CYS-C is a BM with better accuracy than Scr, as it is not influenced by sex, race or muscle mass, nor is it affected by bilirubin, which is common in cirrhotic patients [34]. In this study, CYS-C was not able to determine severe AKI, need for RRT or mortality. Previous studies [[35], [36], [37], [38]] that included cirrhotic patients also did not achieve good results with the use of CYS-C, a finding that can be partially explained by the use of immunosuppressants, such as glucocorticoids, which alter the production of CYS-C. Additionally, the state of inflammation may also contribute [[39], [40], [41]]. In the study by Sirota et al. [17], in the LT scenario, plasma CYS-C also failed to determine AKI.

This study has several strengths. The prospective analysis allowed the data to be collected consistently, and the diagnosis of AKI was performed within 7 days, while in most studies, the evaluation was restricted to 48 h. The analysis over a period of one week allows a more realistic view of the diagnosis of AKI and reduces the probability of a diagnosis of subclinical AKI. The paired analysis of renal filtration markers such as CYS-C, as well as the standard Scr marker, allows a more holistic view of the potential and drawbacks of each marker. This study also has some limitations: the low number of patients included of only 57, and the severity of this cohort with MELD 29, leading to a higher incidence rate of AKI (88%). Thus, similar to other analyses [42,43], we had a group with severe AKI; therefore, the ability of these BMs in the early stages of AKI was not evaluated. Larger cohorts, including less severely ill patients, other settings, and populations with different incidences of AKI, should be evaluated to confirm our findings.

Conclusion

The filtration biomarker PENK was shown to be promising, with greater accuracy and more precocity for severe AKI, including the preoperative period.

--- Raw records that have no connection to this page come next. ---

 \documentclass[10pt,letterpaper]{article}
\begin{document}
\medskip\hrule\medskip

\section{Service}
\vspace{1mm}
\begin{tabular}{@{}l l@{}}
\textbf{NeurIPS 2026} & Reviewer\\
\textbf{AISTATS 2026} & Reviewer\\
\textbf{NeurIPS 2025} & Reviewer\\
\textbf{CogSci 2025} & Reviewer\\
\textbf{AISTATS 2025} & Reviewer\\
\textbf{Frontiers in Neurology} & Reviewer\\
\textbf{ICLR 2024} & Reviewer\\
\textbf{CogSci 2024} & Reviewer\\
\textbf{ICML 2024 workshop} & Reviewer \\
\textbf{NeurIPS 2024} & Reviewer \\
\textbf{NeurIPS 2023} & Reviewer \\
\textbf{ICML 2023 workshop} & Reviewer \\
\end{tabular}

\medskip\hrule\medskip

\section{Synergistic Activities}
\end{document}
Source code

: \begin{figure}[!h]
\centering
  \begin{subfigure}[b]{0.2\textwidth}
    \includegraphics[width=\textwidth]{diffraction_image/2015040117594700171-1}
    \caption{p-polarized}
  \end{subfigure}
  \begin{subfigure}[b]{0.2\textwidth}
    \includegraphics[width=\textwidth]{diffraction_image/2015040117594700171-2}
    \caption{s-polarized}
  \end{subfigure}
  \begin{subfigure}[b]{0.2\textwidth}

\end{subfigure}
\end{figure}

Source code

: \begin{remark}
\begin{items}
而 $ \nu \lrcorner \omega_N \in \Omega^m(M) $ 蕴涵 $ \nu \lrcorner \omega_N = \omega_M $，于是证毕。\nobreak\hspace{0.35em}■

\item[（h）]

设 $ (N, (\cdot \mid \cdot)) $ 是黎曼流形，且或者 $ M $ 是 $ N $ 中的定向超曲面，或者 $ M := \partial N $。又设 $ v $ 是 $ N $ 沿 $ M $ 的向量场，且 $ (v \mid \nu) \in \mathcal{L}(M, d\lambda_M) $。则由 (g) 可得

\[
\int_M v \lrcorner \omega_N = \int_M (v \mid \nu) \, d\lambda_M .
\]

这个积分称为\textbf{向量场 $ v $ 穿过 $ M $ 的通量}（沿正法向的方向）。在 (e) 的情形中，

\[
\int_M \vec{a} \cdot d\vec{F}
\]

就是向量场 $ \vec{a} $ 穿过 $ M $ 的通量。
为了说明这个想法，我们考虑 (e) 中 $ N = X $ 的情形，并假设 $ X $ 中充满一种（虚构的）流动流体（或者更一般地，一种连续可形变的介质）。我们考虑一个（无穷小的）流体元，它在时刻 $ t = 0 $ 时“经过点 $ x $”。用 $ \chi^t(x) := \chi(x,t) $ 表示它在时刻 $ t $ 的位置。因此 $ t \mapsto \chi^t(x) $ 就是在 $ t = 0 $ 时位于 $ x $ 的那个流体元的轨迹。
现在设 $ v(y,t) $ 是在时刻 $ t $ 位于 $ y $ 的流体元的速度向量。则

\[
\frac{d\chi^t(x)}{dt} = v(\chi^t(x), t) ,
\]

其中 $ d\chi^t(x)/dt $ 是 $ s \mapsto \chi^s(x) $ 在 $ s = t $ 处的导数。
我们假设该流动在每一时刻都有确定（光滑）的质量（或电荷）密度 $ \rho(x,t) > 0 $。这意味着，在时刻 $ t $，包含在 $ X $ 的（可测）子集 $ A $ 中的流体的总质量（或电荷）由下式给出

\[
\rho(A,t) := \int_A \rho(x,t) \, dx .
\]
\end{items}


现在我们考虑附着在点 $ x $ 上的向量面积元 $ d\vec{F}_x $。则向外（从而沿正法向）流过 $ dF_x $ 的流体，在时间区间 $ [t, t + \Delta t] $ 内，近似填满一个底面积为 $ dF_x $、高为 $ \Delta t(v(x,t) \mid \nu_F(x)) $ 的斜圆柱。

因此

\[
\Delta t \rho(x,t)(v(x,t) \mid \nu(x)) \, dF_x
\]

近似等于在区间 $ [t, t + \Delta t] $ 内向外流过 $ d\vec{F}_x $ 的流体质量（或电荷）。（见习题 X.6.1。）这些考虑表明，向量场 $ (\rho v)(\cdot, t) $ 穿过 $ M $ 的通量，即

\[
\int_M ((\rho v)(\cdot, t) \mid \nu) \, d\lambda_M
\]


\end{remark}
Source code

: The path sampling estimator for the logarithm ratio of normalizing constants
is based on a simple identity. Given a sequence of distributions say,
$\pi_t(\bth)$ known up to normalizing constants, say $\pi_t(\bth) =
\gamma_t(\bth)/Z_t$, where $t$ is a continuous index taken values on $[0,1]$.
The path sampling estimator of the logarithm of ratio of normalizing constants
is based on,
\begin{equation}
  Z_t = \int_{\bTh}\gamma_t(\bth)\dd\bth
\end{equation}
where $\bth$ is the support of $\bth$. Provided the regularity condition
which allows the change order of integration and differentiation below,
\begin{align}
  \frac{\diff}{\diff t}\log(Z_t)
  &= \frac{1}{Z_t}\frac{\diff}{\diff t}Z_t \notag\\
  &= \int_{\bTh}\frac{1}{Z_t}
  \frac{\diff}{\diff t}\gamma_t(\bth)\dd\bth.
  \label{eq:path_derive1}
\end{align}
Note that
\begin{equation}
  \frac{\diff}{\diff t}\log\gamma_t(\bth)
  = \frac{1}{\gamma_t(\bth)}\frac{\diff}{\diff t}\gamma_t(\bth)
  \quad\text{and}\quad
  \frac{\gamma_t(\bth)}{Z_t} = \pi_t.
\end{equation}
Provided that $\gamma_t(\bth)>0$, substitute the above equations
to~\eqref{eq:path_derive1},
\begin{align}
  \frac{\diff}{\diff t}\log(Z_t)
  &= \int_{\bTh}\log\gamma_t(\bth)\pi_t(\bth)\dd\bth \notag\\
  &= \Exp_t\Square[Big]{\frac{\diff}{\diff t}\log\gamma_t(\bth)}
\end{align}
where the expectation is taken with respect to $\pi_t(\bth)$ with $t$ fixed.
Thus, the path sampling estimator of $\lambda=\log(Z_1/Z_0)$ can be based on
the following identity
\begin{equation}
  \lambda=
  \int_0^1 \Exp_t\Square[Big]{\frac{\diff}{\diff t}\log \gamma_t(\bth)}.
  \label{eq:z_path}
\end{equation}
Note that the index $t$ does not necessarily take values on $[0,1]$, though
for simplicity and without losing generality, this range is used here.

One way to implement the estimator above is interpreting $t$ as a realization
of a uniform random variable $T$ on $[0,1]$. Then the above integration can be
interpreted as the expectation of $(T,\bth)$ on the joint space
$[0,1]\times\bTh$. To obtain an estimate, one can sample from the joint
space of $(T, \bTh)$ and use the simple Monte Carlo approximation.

Although Scr is a later marker, simultaneously combining functional markers with those of damage to the kidneys (Scr) may help in the management and prevention of AKI progression.

Contributions

Authors CL and EM provided the conceptualization of ideas and the evolution of overarching research goals and aims. Authors CL and EM were responsible for data curation, management activities, maintaining research data, formal analysis, application of statistics, acquisition of financial support for the project leading to this publication, design of methodology, administrative management and coordinating the planning and execution of the research activity. All authors CL, DLG, CRF and EM, conducted a research and investigation process; collection of data/evidence and resources; provision of study materials, reagents, patients, laboratory samples and other analytical tools and prepared, created and wrote the original draft and gave final approval of the version to be published. Author EM supervised and had leadership responsibility for the planning and execution of the research activity, including mentorship external to the core team.

Declaration of interests

The authors declare that they have no known competing financial interests or personal relationships that could have appeared to influence the work reported in this paper.